I build a VERY simple model with only a time series and a data field of always 1 to find anomalies.
CREATE OR REPLACE MODEL `mytest.dummy`
OPTIONS(
model_type='arima_plus',
TIME_SERIES_DATA_COL='cnt',
TIME_SERIES_TIMESTAMP_COL='ts',
DATA_FREQUENCY='HOURLY',
DECOMPOSE_TIME_SERIES=TRUE
)
AS
select ts, 1 cnt
from UNNEST(GENERATE_TIMESTAMP_ARRAY('2022-05-01', '2022-05-02', INTERVAL 1 HOUR)) as ts;
Model works fine unless I use a custom select
query to find anomalies. Even if the query is the exact same that was used to create the model.
SELECT *
FROM ML.DETECT_ANOMALIES(
MODEL `mytest.dummy`,
STRUCT (0.9 AS anomaly_prob_threshold),
(select ts, 1 cnt
from UNNEST(GENERATE_TIMESTAMP_ARRAY('2022-05-01', '2022-05-02', INTERVAL 1 HOUR)) as ts)
)
Result
Row | ts | cnt | is_anomaly | lower_bound | upper_bound | anomaly_probability |
---|---|---|---|---|---|---|
1 | 2022-05-01 00:00:00 UTC | 1.0 | null | null | null | null |
2 | 2022-05-01 01:00:00 UTC | 1.0 | null | null | null | null |
3 | .... |
Does anyone know what I need to do to get expected results of is_anomaly = false
.
CodePudding user response:
After a closer look into the documentation I found out that anomaly detection works only outside of the training range - at least for new queries and only as far as as the HORIZON
goes (by the time of writing the default is 1.000).

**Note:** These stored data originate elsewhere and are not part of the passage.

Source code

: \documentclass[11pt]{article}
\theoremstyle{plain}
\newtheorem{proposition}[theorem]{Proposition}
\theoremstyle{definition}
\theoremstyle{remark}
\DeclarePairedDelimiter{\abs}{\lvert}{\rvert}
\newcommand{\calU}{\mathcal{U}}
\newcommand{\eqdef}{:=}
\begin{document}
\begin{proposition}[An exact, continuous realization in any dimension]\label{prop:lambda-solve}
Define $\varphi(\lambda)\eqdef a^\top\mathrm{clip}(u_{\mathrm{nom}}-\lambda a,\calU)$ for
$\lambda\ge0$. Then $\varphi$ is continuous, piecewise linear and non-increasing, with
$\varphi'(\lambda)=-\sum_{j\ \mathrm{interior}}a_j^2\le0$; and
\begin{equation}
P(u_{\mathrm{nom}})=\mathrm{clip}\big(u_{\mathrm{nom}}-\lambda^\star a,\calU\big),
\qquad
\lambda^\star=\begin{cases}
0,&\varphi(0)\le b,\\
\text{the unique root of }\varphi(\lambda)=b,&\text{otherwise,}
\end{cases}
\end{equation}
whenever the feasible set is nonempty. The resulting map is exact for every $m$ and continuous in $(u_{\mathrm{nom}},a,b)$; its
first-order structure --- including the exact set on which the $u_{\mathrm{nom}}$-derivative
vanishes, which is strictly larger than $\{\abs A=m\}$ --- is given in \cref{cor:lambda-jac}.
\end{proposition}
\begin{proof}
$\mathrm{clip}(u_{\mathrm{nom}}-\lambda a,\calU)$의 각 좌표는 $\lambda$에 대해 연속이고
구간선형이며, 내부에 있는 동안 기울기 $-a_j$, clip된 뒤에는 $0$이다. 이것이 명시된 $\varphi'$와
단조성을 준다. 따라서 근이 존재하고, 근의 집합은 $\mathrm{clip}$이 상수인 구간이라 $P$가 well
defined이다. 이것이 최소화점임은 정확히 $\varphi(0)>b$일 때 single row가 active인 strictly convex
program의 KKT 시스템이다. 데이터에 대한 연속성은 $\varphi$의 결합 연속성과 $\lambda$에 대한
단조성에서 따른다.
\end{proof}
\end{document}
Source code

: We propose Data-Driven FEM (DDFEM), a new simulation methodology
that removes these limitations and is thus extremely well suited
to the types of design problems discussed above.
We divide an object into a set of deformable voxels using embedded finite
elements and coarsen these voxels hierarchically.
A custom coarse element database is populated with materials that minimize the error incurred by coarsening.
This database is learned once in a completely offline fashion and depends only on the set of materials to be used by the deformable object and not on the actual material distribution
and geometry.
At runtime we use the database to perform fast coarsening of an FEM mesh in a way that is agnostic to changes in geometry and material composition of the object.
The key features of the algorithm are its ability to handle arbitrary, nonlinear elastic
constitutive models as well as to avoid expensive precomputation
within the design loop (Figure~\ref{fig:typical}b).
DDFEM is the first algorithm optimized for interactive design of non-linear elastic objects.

Historical data can be also classified, but only without a query and only if the parameter DECOMPOSE_TIME_SERIES
is set to true
.
The example above would look like this:
CREATE OR REPLACE MODEL `mytest.dummy`
OPTIONS(
model_type='arima_plus',
TIME_SERIES_DATA_COL='cnt',
TIME_SERIES_TIMESTAMP_COL='ts'
)
AS
select ts, 1 cnt
from UNNEST(GENERATE_TIMESTAMP_ARRAY('2022-05-01', '2022-05-02', INTERVAL 1 HOUR)) as ts;
The query with the next days
SELECT *
FROM ML.DETECT_ANOMALIES(
MODEL `mytest.dummy`,
STRUCT (0.9 AS anomaly_prob_threshold),
(select ts, 1 cnt
from UNNEST(GENERATE_TIMESTAMP_ARRAY('2022-05-03', '2022-05-04', INTERVAL 1 HOUR)) as ts)
)
Result
Row | ts | cnt | is_anomaly | lower_bound | upper_bound | anomaly_probability |
---|---|---|---|---|---|---|
1 | 2022-05-03 00:00:00 UTC | 1.0 | false | 1.0 | 1.0 | 0.0 |
2 | 2022-05-04 01:00:00 UTC | 1.0 | false | 1.0 | 1.0 | 0.0 |
3 | .... |